# What you will do
Set down the entries once more, exactly as they are written.

------------------------------------

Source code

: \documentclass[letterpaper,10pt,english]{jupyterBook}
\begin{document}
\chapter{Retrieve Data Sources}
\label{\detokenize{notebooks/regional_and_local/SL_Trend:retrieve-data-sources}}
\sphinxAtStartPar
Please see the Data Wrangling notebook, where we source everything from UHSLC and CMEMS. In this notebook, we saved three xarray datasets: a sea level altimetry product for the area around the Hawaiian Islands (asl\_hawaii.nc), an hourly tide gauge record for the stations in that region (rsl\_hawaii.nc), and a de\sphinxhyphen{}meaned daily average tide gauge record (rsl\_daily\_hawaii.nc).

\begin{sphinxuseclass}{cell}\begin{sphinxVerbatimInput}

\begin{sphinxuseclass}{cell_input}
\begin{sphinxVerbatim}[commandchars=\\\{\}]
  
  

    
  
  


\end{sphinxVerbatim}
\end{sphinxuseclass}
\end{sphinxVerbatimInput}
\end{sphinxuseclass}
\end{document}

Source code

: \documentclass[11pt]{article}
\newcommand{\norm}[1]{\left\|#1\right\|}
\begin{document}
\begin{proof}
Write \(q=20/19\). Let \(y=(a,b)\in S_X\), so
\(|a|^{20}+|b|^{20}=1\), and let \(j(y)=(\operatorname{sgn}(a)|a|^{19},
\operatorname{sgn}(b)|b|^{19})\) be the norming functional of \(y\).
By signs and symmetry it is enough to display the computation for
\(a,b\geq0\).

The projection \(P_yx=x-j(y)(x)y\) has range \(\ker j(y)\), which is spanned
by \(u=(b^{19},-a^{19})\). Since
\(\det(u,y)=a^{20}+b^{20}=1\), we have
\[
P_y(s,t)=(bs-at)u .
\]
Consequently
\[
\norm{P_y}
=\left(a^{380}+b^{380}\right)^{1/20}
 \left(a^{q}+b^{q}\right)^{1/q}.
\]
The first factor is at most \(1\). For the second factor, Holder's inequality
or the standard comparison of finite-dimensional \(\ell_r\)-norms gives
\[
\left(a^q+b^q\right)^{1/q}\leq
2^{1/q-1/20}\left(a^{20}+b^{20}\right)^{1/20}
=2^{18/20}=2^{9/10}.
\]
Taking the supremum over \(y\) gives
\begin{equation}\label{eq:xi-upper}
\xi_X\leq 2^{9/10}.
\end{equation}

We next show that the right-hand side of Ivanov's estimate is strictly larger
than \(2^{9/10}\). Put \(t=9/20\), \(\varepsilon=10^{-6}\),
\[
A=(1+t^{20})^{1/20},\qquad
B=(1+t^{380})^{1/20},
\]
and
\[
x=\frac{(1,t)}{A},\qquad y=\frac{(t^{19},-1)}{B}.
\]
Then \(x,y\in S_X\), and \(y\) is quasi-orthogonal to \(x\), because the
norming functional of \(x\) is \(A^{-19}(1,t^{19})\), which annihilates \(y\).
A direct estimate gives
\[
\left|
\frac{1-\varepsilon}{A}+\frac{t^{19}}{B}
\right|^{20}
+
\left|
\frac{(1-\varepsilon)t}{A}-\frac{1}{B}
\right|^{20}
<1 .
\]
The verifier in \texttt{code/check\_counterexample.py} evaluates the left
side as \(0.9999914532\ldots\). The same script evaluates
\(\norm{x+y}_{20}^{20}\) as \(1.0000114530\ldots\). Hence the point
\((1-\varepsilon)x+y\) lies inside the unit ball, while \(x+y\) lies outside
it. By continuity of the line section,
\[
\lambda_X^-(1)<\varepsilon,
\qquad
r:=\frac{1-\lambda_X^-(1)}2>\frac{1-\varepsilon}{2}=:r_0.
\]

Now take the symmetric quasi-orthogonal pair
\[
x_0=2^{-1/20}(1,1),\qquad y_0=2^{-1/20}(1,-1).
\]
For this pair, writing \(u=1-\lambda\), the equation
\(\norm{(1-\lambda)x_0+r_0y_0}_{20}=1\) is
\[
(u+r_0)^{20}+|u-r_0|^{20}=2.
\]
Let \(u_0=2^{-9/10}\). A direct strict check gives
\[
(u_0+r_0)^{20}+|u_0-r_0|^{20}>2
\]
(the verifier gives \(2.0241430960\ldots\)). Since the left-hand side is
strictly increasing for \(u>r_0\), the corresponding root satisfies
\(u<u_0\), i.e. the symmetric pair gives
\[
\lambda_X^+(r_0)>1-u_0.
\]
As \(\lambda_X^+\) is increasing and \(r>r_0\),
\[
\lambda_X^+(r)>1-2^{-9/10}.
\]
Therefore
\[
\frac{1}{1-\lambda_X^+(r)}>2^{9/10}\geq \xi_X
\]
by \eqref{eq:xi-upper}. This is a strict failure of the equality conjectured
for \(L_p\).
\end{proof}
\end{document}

------------------------------------

# Answer below
Source code

: \documentclass[letterpaper,10pt,english]{jupyterBook}
\begin{document}
\chapter{Retrieve Data Sources}
\label{\detokenize{notebooks/regional_and_local/SL_Trend:retrieve-data-sources}}
\sphinxAtStartPar
Please see the Data Wrangling notebook, where we source everything from UHSLC and CMEMS. In this notebook, we saved three xarray datasets: a sea level altimetry product for the area around the Hawaiian Islands (asl\_hawaii.nc), an hourly tide gauge record for the stations in that region (rsl\_hawaii.nc), and a de\sphinxhyphen{}meaned daily average tide gauge record (rsl\_daily\_hawaii.nc).

\begin{sphinxuseclass}{cell}\begin{sphinxVerbatimInput}

\begin{sphinxuseclass}{cell_input}
\begin{sphinxVerbatim}[commandchars=\\\{\}]
  
  

    
  
  


\end{sphinxVerbatim}
\end{sphinxuseclass}
\end{sphinxVerbatimInput}
\end{sphinxuseclass}
\end{document}

Source code

: \documentclass[11pt]{article}
\newcommand{\norm}[1]{\left\|#1\right\|}
\begin{document}
\begin{proof}
Write \(q=20/19\). Let \(y=(a,b)\in S_X\), so
\(|a|^{20}+|b|^{20}=1\), and let \(j(y)=(\operatorname{sgn}(a)|a|^{19},
\operatorname{sgn}(b)|b|^{19})\) be the norming functional of \(y\).
By signs and symmetry it is enough to display the computation for
\(a,b\geq0\).

The projection \(P_yx=x-j(y)(x)y\) has range \(\ker j(y)\), which is spanned
by \(u=(b^{19},-a^{19})\). Since
\(\det(u,y)=a^{20}+b^{20}=1\), we have
\[
P_y(s,t)=(bs-at)u .
\]
Consequently
\[
\norm{P_y}
=\left(a^{380}+b^{380}\right)^{1/20}
 \left(a^{q}+b^{q}\right)^{1/q}.
\]
The first factor is at most \(1\). For the second factor, Holder's inequality
or the standard comparison of finite-dimensional \(\ell_r\)-norms gives
\[
\left(a^q+b^q\right)^{1/q}\leq
2^{1/q-1/20}\left(a^{20}+b^{20}\right)^{1/20}
=2^{18/20}=2^{9/10}.
\]
Taking the supremum over \(y\) gives
\begin{equation}\label{eq:xi-upper}
\xi_X\leq 2^{9/10}.
\end{equation}

We next show that the right-hand side of Ivanov's estimate is strictly larger
than \(2^{9/10}\). Put \(t=9/20\), \(\varepsilon=10^{-6}\),
\[
A=(1+t^{20})^{1/20},\qquad
B=(1+t^{380})^{1/20},
\]
and
\[
x=\frac{(1,t)}{A},\qquad y=\frac{(t^{19},-1)}{B}.
\]
Then \(x,y\in S_X\), and \(y\) is quasi-orthogonal to \(x\), because the
norming functional of \(x\) is \(A^{-19}(1,t^{19})\), which annihilates \(y\).
A direct estimate gives
\[
\left|
\frac{1-\varepsilon}{A}+\frac{t^{19}}{B}
\right|^{20}
+
\left|
\frac{(1-\varepsilon)t}{A}-\frac{1}{B}
\right|^{20}
<1 .
\]
The verifier in \texttt{code/check\_counterexample.py} evaluates the left
side as \(0.9999914532\ldots\). The same script evaluates
\(\norm{x+y}_{20}^{20}\) as \(1.0000114530\ldots\). Hence the point
\((1-\varepsilon)x+y\) lies inside the unit ball, while \(x+y\) lies outside
it. By continuity of the line section,
\[
\lambda_X^-(1)<\varepsilon,
\qquad
r:=\frac{1-\lambda_X^-(1)}2>\frac{1-\varepsilon}{2}=:r_0.
\]

Now take the symmetric quasi-orthogonal pair
\[
x_0=2^{-1/20}(1,1),\qquad y_0=2^{-1/20}(1,-1).
\]
For this pair, writing \(u=1-\lambda\), the equation
\(\norm{(1-\lambda)x_0+r_0y_0}_{20}=1\) is
\[
(u+r_0)^{20}+|u-r_0|^{20}=2.
\]
Let \(u_0=2^{-9/10}\). A direct strict check gives
\[
(u_0+r_0)^{20}+|u_0-r_0|^{20}>2
\]
(the verifier gives \(2.0241430960\ldots\)). Since the left-hand side is
strictly increasing for \(u>r_0\), the corresponding root satisfies
\(u<u_0\), i.e. the symmetric pair gives
\[
\lambda_X^+(r_0)>1-u_0.
\]
As \(\lambda_X^+\) is increasing and \(r>r_0\),
\[
\lambda_X^+(r)>1-2^{-9/10}.
\]
Therefore
\[
\frac{1}{1-\lambda_X^+(r)}>2^{9/10}\geq \xi_X
\]
by \eqref{eq:xi-upper}. This is a strict failure of the equality conjectured
for \(L_p\).
\end{proof}
\end{document}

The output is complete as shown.